* _Description of the task_
A word-for-word copy of every entry below is required; the images do not belong in it.

=====

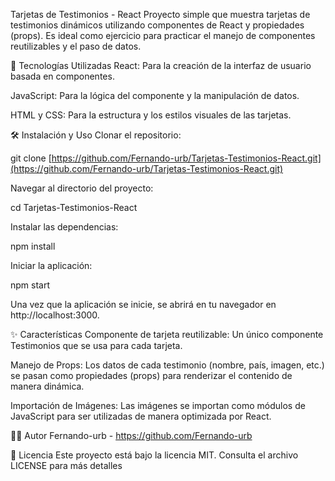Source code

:Tarjetas de Testimonios - React
Proyecto simple que muestra tarjetas de testimonios dinámicos utilizando componentes de React y propiedades (props). Es ideal como ejercicio para practicar el manejo de componentes reutilizables y el paso de datos.

🚀 Tecnologías Utilizadas
React: Para la creación de la interfaz de usuario basada en componentes.

JavaScript: Para la lógica del componente y la manipulación de datos.

HTML y CSS: Para la estructura y los estilos visuales de las tarjetas.

🛠️ Instalación y Uso
Clonar el repositorio:

git clone [https://github.com/Fernando-urb/Tarjetas-Testimonios-React.git](https://github.com/Fernando-urb/Tarjetas-Testimonios-React.git)

Navegar al directorio del proyecto:

cd Tarjetas-Testimonios-React

Instalar las dependencias:

npm install

Iniciar la aplicación:

npm start

Una vez que la aplicación se inicie, se abrirá en tu navegador en http://localhost:3000.

✨ Características
Componente de tarjeta reutilizable: Un único componente Testimonios que se usa para cada tarjeta.

Manejo de Props: Los datos de cada testimonio (nombre, país, imagen, etc.) se pasan como propiedades (props) para renderizar el contenido de manera dinámica.

Importación de Imágenes: Las imágenes se importan como módulos de JavaScript para ser utilizadas de manera optimizada por React.

👨‍💻 Autor
Fernando-urb - https://github.com/Fernando-urb

📄 Licencia
Este proyecto está bajo la licencia MIT. Consulta el archivo LICENSE para más detalles
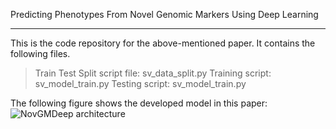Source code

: Predicting Phenotypes From Novel Genomic Markers Using Deep Learning
- - -
This is the code repository for the above-mentioned paper. It contains the following files.
> Train Test Split script file: sv_data_split.py
> Training script: sv_model_train.py
> Testing script: sv_model_train.py

The following figure shows the developed model in this paper:   
![NovGMDeep architecture](Pictures/NoGMDeep.png)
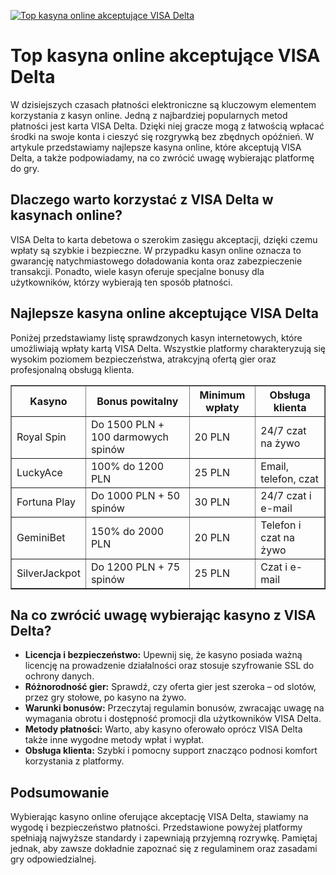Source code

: [![Top kasyna online akceptujące VISA Delta](https://123-caf.pages.dev/gitsignup.png)](https://vrmoo.ru/Bt82HjjY)

<h1>Top kasyna online akceptujące VISA Delta</h1> <p>W dzisiejszych czasach płatności elektroniczne są kluczowym elementem korzystania z kasyn online. Jedną z najbardziej popularnych metod płatności jest karta VISA Delta. Dzięki niej gracze mogą z łatwością wpłacać środki na swoje konta i cieszyć się rozgrywką bez zbędnych opóźnień. W artykule przedstawiamy najlepsze kasyna online, które akceptują VISA Delta, a także podpowiadamy, na co zwrócić uwagę wybierając platformę do gry.</p>  <h2>Dlaczego warto korzystać z VISA Delta w kasynach online?</h2> <p>VISA Delta to karta debetowa o szerokim zasięgu akceptacji, dzięki czemu wpłaty są szybkie i bezpieczne. W przypadku kasyn online oznacza to gwarancję natychmiastowego doładowania konta oraz zabezpieczenie transakcji. Ponadto, wiele kasyn oferuje specjalne bonusy dla użytkowników, którzy wybierają ten sposób płatności.</p>  <h2>Najlepsze kasyna online akceptujące VISA Delta</h2> <p>Poniżej przedstawiamy listę sprawdzonych kasyn internetowych, które umożliwiają wpłaty kartą VISA Delta. Wszystkie platformy charakteryzują się wysokim poziomem bezpieczeństwa, atrakcyjną ofertą gier oraz profesjonalną obsługą klienta.</p>  <table border="1" cellspacing="0" cellpadding="8"> <thead> <tr> <th>Kasyno</th> <th>Bonus powitalny</th> <th>Minimum wpłaty</th> <th>Obsługa klienta</th> </tr> </thead> <tbody> <tr> <td>Royal Spin</td> <td>Do 1500 PLN + 100 darmowych spinów</td> <td>20 PLN</td> <td>24/7 czat na żywo</td> </tr> <tr> <td>LuckyAce</td> <td>100% do 1200 PLN</td> <td>25 PLN</td> <td>Email, telefon, czat</td> </tr> <tr> <td>Fortuna Play</td> <td>Do 1000 PLN + 50 spinów</td> <td>30 PLN</td> <td>24/7 czat i e-mail</td> </tr> <tr> <td>GeminiBet</td> <td>150% do 2000 PLN</td> <td>20 PLN</td> <td>Telefon i czat na żywo</td> </tr> <tr> <td>SilverJackpot</td> <td>Do 1200 PLN + 75 spinów</td> <td>25 PLN</td> <td>Czat i e-mail</td> </tr> </tbody> </table>  <h2>Na co zwrócić uwagę wybierając kasyno z VISA Delta?</h2> <ul> <li><strong>Licencja i bezpieczeństwo:</strong> Upewnij się, że kasyno posiada ważną licencję na prowadzenie działalności oraz stosuje szyfrowanie SSL do ochrony danych.</li> <li><strong>Różnorodność gier:</strong> Sprawdź, czy oferta gier jest szeroka – od slotów, przez gry stołowe, po kasyno na żywo.</li> <li><strong>Warunki bonusów:</strong> Przeczytaj regulamin bonusów, zwracając uwagę na wymagania obrotu i dostępność promocji dla użytkowników VISA Delta.</li> <li><strong>Metody płatności:</strong> Warto, aby kasyno oferowało oprócz VISA Delta także inne wygodne metody wpłat i wypłat.</li> <li><strong>Obsługa klienta:</strong> Szybki i pomocny support znacząco podnosi komfort korzystania z platformy.</li> </ul>  <h2>Podsumowanie</h2> <p>Wybierając kasyno online oferujące akceptację VISA Delta, stawiamy na wygodę i bezpieczeństwo płatności. Przedstawione powyżej platformy spełniają najwyższe standardy i zapewniają przyjemną rozrywkę. Pamiętaj jednak, aby zawsze dokładnie zapoznać się z regulaminem oraz zasadami gry odpowiedzialnej.</p>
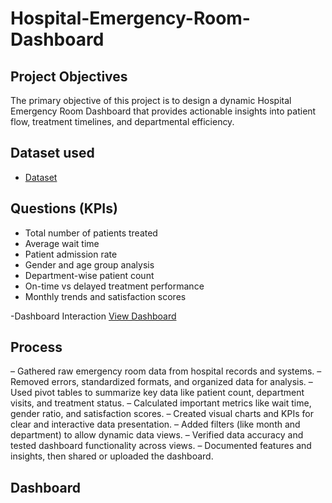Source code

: # Hospital-Emergency-Room-Dashboard 
## Project Objectives
The primary objective of this project is to design a dynamic Hospital Emergency Room Dashboard that provides actionable insights into patient flow, treatment timelines, and departmental efficiency.

## Dataset used
- <a href="https://github.com/Patil123811/Hospital-Emergency-Room-Dashboard/blob/main/Hospital%20Emergency%20Room%20Data.csv">Dataset</a>

## Questions (KPIs)
- Total number of patients treated
- Average wait time
- Patient admission rate
- Gender and age group analysis
- Department-wise patient count
- On-time vs delayed treatment performance
- Monthly trends and satisfaction scores

-Dashboard Interaction <a href="https://github.com/Patil123811/Hospital-Emergency-Room-Dashboard/blob/main/Final%20Dashboard%20of%20Hospital%20Emergency%20Room.png">View Dashboard</a>

## Process
– Gathered raw emergency room data from hospital records and systems.
– Removed errors, standardized formats, and organized data for analysis.
– Used pivot tables to summarize key data like patient count, department visits, and treatment status.
– Calculated important metrics like wait time, gender ratio, and satisfaction scores.
– Created visual charts and KPIs for clear and interactive data presentation.
– Added filters (like month and department) to allow dynamic data views.
– Verified data accuracy and tested dashboard functionality across views.
 – Documented features and insights, then shared or uploaded the dashboard.

 ## Dashboard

=====

* _Task output_
Source code

:Tarjetas de Testimonios - React
Proyecto simple que muestra tarjetas de testimonios dinámicos utilizando componentes de React y propiedades (props). Es ideal como ejercicio para practicar el manejo de componentes reutilizables y el paso de datos.

🚀 Tecnologías Utilizadas
React: Para la creación de la interfaz de usuario basada en componentes.

JavaScript: Para la lógica del componente y la manipulación de datos.

HTML y CSS: Para la estructura y los estilos visuales de las tarjetas.

🛠️ Instalación y Uso
Clonar el repositorio:

git clone [https://github.com/Fernando-urb/Tarjetas-Testimonios-React.git](https://github.com/Fernando-urb/Tarjetas-Testimonios-React.git)

Navegar al directorio del proyecto:

cd Tarjetas-Testimonios-React

Instalar las dependencias:

npm install

Iniciar la aplicación:

npm start

Una vez que la aplicación se inicie, se abrirá en tu navegador en http://localhost:3000.

✨ Características
Componente de tarjeta reutilizable: Un único componente Testimonios que se usa para cada tarjeta.

Manejo de Props: Los datos de cada testimonio (nombre, país, imagen, etc.) se pasan como propiedades (props) para renderizar el contenido de manera dinámica.

Importación de Imágenes: Las imágenes se importan como módulos de JavaScript para ser utilizadas de manera optimizada por React.

👨‍💻 Autor
Fernando-urb - https://github.com/Fernando-urb

📄 Licencia
Este proyecto está bajo la licencia MIT. Consulta el archivo LICENSE para más detalles
Source code

: Predicting Phenotypes From Novel Genomic Markers Using Deep Learning
- - -
This is the code repository for the above-mentioned paper. It contains the following files.
> Train Test Split script file: sv_data_split.py
> Training script: sv_model_train.py
> Testing script: sv_model_train.py

The following figure shows the developed model in this paper:   
![NovGMDeep architecture](Pictures/NoGMDeep.png)
Source code

: [![Top kasyna online akceptujące VISA Delta](https://123-caf.pages.dev/gitsignup.png)](https://vrmoo.ru/Bt82HjjY)

<h1>Top kasyna online akceptujące VISA Delta</h1> <p>W dzisiejszych czasach płatności elektroniczne są kluczowym elementem korzystania z kasyn online. Jedną z najbardziej popularnych metod płatności jest karta VISA Delta. Dzięki niej gracze mogą z łatwością wpłacać środki na swoje konta i cieszyć się rozgrywką bez zbędnych opóźnień. W artykule przedstawiamy najlepsze kasyna online, które akceptują VISA Delta, a także podpowiadamy, na co zwrócić uwagę wybierając platformę do gry.</p>  <h2>Dlaczego warto korzystać z VISA Delta w kasynach online?</h2> <p>VISA Delta to karta debetowa o szerokim zasięgu akceptacji, dzięki czemu wpłaty są szybkie i bezpieczne. W przypadku kasyn online oznacza to gwarancję natychmiastowego doładowania konta oraz zabezpieczenie transakcji. Ponadto, wiele kasyn oferuje specjalne bonusy dla użytkowników, którzy wybierają ten sposób płatności.</p>  <h2>Najlepsze kasyna online akceptujące VISA Delta</h2> <p>Poniżej przedstawiamy listę sprawdzonych kasyn internetowych, które umożliwiają wpłaty kartą VISA Delta. Wszystkie platformy charakteryzują się wysokim poziomem bezpieczeństwa, atrakcyjną ofertą gier oraz profesjonalną obsługą klienta.</p>  <table border="1" cellspacing="0" cellpadding="8"> <thead> <tr> <th>Kasyno</th> <th>Bonus powitalny</th> <th>Minimum wpłaty</th> <th>Obsługa klienta</th> </tr> </thead> <tbody> <tr> <td>Royal Spin</td> <td>Do 1500 PLN + 100 darmowych spinów</td> <td>20 PLN</td> <td>24/7 czat na żywo</td> </tr> <tr> <td>LuckyAce</td> <td>100% do 1200 PLN</td> <td>25 PLN</td> <td>Email, telefon, czat</td> </tr> <tr> <td>Fortuna Play</td> <td>Do 1000 PLN + 50 spinów</td> <td>30 PLN</td> <td>24/7 czat i e-mail</td> </tr> <tr> <td>GeminiBet</td> <td>150% do 2000 PLN</td> <td>20 PLN</td> <td>Telefon i czat na żywo</td> </tr> <tr> <td>SilverJackpot</td> <td>Do 1200 PLN + 75 spinów</td> <td>25 PLN</td> <td>Czat i e-mail</td> </tr> </tbody> </table>  <h2>Na co zwrócić uwagę wybierając kasyno z VISA Delta?</h2> <ul> <li><strong>Licencja i bezpieczeństwo:</strong> Upewnij się, że kasyno posiada ważną licencję na prowadzenie działalności oraz stosuje szyfrowanie SSL do ochrony danych.</li> <li><strong>Różnorodność gier:</strong> Sprawdź, czy oferta gier jest szeroka – od slotów, przez gry stołowe, po kasyno na żywo.</li> <li><strong>Warunki bonusów:</strong> Przeczytaj regulamin bonusów, zwracając uwagę na wymagania obrotu i dostępność promocji dla użytkowników VISA Delta.</li> <li><strong>Metody płatności:</strong> Warto, aby kasyno oferowało oprócz VISA Delta także inne wygodne metody wpłat i wypłat.</li> <li><strong>Obsługa klienta:</strong> Szybki i pomocny support znacząco podnosi komfort korzystania z platformy.</li> </ul>  <h2>Podsumowanie</h2> <p>Wybierając kasyno online oferujące akceptację VISA Delta, stawiamy na wygodę i bezpieczeństwo płatności. Przedstawione powyżej platformy spełniają najwyższe standardy i zapewniają przyjemną rozrywkę. Pamiętaj jednak, aby zawsze dokładnie zapoznać się z regulaminem oraz zasadami gry odpowiedzialnej.</p>
Source code

: # Hospital-Emergency-Room-Dashboard 
## Project Objectives
The primary objective of this project is to design a dynamic Hospital Emergency Room Dashboard that provides actionable insights into patient flow, treatment timelines, and departmental efficiency.

## Dataset used
- <a href="https://github.com/Patil123811/Hospital-Emergency-Room-Dashboard/blob/main/Hospital%20Emergency%20Room%20Data.csv">Dataset</a>

## Questions (KPIs)
- Total number of patients treated
- Average wait time
- Patient admission rate
- Gender and age group analysis
- Department-wise patient count
- On-time vs delayed treatment performance
- Monthly trends and satisfaction scores

-Dashboard Interaction <a href="https://github.com/Patil123811/Hospital-Emergency-Room-Dashboard/blob/main/Final%20Dashboard%20of%20Hospital%20Emergency%20Room.png">View Dashboard</a>

## Process
– Gathered raw emergency room data from hospital records and systems.
– Removed errors, standardized formats, and organized data for analysis.
– Used pivot tables to summarize key data like patient count, department visits, and treatment status.
– Calculated important metrics like wait time, gender ratio, and satisfaction scores.
– Created visual charts and KPIs for clear and interactive data presentation.
– Added filters (like month and department) to allow dynamic data views.
– Verified data accuracy and tested dashboard functionality across views.
 – Documented features and insights, then shared or uploaded the dashboard.

 ## Dashboard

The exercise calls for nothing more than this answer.